Wenn Sie schon eine Weile joggen , kommt meist früher oder später der Wunsch auf, ein wenig schneller zu werden. Sei es, um bei einem Stadtlauf eine bestimmte Zielzeit zu erreichen, oder einfach nur für Ihren persönlichen Ehrgeiz.

Durch die extreme Belastung beim Intervalltraining reagieren Muskulatur, Lunge, Herz-Kreislaufsystem und alle anderen Körperteile ausgesprochen heftig. Der Körper fürchtet zukünftige Belastungen dieser Art und beginnt nach der Erholungsphase von mindestens 48 Stunden, zusätzliche Energie zu sammeln. Dadurch kommt es zum Leistungssprung. Zum Abnehmen ist Intervalltraining trotz der hohen Belastung nicht geeignet. Wenn Sie die Fettverbrennung anregen wollen, sollten Sie lieber weniger intensiv, aber gleichmäßig und vor allem länger trainieren.

So gestalten Sie ein Intervalltraining

Vor dem Intervalltraining können Sie sich zum Aufwärmen mindestens zehn Minuten locker einlaufen. Dann kann es losgehen. Länge und Geschwindigkeit der schnellen Abschnitte richten sich nach Ihrem Trainingsziel. Für Tempoverbesserungen auf kurzen Distanzen laufen Sie schnelle, kurze Intervallstrecken, beispielsweise 200 Meter im 5-Kilometer-Wettkampftempo. Für längere Distanzen werden die Intervallstrecken länger und langsamer. Zum Einstieg eignen sich 1.000 Meter im 10-Kilometer-Wettkampftempo.
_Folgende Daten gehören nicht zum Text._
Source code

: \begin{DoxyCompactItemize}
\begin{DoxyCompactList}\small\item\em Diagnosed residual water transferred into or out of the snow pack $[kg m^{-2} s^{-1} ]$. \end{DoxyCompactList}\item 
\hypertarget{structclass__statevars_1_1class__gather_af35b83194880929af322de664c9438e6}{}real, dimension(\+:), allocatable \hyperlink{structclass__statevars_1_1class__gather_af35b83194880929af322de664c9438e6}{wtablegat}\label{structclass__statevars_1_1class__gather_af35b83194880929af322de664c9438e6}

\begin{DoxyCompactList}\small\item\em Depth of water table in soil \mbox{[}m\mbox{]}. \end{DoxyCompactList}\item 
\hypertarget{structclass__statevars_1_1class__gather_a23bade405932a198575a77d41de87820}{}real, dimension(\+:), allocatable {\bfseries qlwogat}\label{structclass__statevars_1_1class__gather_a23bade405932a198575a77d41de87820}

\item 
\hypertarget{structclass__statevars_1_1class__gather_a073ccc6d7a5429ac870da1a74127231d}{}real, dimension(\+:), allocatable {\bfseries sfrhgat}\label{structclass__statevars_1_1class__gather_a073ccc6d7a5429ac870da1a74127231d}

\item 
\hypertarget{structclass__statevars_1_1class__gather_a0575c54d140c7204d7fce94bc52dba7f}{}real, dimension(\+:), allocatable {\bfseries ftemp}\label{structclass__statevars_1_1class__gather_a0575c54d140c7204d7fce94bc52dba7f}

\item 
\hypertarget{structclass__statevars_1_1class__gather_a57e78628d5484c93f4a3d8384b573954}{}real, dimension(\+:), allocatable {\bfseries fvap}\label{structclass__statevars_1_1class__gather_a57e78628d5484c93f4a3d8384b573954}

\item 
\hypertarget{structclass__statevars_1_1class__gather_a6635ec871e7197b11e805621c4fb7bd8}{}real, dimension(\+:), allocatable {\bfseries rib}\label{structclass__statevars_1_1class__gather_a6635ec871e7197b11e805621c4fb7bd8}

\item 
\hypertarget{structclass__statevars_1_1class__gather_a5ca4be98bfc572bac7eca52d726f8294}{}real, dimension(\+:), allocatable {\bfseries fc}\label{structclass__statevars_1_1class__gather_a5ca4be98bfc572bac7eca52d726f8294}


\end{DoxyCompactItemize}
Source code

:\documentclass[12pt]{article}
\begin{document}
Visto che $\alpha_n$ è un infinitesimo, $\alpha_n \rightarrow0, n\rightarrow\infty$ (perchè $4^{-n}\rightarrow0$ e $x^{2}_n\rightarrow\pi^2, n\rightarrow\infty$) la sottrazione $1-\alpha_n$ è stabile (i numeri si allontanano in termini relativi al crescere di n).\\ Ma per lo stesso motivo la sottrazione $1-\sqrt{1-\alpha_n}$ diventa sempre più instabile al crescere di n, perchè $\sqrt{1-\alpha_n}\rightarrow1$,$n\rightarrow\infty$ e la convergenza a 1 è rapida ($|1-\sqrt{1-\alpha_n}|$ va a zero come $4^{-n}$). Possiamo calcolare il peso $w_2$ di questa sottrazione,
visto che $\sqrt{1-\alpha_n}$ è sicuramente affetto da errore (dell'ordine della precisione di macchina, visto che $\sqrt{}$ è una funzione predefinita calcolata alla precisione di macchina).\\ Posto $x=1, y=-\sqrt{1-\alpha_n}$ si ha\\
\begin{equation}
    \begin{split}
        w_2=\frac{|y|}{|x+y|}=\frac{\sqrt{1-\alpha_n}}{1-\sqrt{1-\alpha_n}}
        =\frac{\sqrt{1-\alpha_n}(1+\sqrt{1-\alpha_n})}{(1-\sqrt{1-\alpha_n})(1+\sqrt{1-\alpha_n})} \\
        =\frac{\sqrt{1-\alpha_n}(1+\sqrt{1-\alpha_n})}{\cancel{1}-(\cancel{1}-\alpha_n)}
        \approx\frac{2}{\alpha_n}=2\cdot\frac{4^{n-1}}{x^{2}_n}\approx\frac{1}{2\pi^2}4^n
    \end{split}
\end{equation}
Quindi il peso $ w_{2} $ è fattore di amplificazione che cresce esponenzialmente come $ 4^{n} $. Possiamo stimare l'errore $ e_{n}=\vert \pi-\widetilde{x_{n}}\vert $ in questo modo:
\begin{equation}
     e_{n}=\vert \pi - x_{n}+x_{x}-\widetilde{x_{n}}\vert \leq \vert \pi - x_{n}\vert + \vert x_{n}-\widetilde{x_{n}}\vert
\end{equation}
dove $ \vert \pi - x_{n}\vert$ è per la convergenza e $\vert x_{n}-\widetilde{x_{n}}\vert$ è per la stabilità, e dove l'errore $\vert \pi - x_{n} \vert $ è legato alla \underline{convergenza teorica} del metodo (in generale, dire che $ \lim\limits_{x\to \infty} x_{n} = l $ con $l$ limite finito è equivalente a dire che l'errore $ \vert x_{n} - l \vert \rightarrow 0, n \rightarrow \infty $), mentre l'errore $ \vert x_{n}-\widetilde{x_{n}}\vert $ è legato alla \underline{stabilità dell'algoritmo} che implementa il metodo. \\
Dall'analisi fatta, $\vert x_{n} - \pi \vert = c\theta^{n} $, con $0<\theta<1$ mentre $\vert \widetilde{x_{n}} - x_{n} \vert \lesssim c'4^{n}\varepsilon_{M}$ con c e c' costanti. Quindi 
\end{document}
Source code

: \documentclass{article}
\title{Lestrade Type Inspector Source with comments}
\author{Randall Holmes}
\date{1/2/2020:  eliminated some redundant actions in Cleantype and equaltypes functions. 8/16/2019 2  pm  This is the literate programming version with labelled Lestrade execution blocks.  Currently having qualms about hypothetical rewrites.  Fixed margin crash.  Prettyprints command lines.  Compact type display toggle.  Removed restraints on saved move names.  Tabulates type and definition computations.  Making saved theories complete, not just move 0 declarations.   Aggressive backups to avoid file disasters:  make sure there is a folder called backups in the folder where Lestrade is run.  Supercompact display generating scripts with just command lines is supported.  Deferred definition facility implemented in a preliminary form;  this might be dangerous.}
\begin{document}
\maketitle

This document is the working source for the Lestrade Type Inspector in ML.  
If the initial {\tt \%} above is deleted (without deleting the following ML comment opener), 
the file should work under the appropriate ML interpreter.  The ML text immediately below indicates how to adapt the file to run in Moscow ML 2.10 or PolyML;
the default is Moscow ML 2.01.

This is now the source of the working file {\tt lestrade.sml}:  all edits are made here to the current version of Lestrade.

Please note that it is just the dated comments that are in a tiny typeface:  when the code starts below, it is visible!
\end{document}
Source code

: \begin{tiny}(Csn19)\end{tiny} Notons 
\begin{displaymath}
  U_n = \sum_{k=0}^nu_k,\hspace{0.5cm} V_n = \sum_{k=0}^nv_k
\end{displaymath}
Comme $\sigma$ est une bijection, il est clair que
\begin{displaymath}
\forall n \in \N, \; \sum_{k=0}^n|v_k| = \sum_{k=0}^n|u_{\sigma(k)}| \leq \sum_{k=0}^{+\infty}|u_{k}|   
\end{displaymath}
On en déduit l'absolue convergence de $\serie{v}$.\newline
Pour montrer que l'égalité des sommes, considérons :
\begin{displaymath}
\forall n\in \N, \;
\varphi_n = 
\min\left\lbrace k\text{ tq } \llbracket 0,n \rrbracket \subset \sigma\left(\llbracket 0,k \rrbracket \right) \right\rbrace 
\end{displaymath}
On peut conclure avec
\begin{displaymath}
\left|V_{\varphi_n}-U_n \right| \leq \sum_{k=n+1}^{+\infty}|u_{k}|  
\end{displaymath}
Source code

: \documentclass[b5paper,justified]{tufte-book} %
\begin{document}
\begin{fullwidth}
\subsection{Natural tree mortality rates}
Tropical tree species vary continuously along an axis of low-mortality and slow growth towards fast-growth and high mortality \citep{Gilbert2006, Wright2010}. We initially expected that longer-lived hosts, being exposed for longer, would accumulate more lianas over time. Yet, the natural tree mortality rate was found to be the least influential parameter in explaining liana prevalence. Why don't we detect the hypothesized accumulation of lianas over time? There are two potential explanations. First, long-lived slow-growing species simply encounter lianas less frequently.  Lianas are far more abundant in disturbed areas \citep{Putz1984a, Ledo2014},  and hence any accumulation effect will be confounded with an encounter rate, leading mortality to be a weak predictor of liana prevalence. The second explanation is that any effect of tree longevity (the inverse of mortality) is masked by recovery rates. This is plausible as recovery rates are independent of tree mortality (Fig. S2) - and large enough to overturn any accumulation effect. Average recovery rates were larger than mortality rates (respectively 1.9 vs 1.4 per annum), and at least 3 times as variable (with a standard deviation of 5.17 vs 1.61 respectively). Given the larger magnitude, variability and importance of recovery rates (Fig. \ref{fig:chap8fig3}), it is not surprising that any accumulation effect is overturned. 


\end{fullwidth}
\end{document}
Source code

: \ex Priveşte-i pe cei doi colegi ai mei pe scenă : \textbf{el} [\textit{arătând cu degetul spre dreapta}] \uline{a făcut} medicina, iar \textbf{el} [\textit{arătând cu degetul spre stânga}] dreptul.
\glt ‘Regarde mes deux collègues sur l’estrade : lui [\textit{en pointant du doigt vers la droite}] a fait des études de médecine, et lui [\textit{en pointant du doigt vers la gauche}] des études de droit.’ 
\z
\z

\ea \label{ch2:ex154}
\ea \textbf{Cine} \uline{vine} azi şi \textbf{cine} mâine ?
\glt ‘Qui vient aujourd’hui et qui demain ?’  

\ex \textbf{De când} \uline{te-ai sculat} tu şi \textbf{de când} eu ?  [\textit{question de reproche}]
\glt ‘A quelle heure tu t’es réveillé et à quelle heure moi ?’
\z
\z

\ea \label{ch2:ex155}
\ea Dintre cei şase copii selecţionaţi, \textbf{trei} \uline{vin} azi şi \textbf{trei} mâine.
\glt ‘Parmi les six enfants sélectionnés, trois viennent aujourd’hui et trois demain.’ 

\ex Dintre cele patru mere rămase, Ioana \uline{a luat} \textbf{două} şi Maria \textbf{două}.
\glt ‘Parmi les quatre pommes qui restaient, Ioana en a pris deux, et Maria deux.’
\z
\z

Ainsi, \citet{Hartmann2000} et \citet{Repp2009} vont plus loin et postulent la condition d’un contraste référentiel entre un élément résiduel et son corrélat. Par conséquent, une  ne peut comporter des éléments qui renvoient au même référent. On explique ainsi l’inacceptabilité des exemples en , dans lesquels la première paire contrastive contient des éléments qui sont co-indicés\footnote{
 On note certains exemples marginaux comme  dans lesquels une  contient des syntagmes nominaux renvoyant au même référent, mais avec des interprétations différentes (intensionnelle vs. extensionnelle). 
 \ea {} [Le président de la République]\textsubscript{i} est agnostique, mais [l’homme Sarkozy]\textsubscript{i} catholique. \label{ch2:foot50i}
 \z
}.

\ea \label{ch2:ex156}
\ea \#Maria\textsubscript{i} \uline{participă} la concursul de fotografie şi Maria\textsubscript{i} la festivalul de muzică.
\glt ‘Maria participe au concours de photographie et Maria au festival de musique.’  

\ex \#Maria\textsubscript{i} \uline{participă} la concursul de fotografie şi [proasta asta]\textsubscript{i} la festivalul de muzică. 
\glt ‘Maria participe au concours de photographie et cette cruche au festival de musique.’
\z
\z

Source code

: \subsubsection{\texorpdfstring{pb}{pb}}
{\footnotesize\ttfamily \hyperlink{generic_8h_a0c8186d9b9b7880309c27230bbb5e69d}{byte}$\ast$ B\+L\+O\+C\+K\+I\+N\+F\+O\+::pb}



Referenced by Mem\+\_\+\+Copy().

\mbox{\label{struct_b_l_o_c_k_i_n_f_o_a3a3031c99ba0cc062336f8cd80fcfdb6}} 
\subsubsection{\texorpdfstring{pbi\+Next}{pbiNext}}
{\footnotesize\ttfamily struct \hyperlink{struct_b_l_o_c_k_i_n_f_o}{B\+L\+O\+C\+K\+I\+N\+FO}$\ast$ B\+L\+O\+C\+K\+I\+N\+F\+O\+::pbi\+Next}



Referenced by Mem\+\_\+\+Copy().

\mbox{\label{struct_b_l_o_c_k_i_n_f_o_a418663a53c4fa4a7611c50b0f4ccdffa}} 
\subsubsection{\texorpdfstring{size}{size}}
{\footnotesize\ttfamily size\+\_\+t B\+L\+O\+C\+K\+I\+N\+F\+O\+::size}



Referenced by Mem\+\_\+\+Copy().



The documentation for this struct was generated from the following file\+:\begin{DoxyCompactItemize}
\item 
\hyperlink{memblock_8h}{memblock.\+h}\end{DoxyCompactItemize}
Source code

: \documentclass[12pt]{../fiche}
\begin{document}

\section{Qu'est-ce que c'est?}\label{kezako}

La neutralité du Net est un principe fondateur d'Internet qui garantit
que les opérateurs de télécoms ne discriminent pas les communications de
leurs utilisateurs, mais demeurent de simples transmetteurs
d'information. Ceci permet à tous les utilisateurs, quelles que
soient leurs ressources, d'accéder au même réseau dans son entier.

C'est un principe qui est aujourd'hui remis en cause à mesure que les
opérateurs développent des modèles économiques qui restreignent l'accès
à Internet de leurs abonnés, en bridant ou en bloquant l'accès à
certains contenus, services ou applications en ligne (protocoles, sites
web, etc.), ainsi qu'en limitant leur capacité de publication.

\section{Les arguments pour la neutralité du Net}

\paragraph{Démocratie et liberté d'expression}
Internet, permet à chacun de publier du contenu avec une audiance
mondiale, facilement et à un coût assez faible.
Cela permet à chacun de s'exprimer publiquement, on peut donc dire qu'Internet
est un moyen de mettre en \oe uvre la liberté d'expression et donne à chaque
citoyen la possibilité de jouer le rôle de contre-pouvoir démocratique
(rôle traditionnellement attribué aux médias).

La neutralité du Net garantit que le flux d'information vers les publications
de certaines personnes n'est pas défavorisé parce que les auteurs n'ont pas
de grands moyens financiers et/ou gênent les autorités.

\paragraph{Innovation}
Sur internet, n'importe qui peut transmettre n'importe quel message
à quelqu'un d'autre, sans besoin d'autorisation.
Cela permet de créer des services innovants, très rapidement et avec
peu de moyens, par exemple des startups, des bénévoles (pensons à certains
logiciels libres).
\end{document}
Während der Belastungsphasen des Intervalltrainings darf der Puls ruhig 90 bis knapp 100 Prozent vom Maximalpuls betragen. Allerdings müssen Sie dieses Tempo mehrere Intervalle lang halten. Nach jeder intensiven Intervallstrecke folgt eine Trabpause, in der Ihr Puls mindestens auf 70 Prozent der maximalen Herzfrequenz absinken sollte. Laufen Sie dafür wirklich richtig langsam.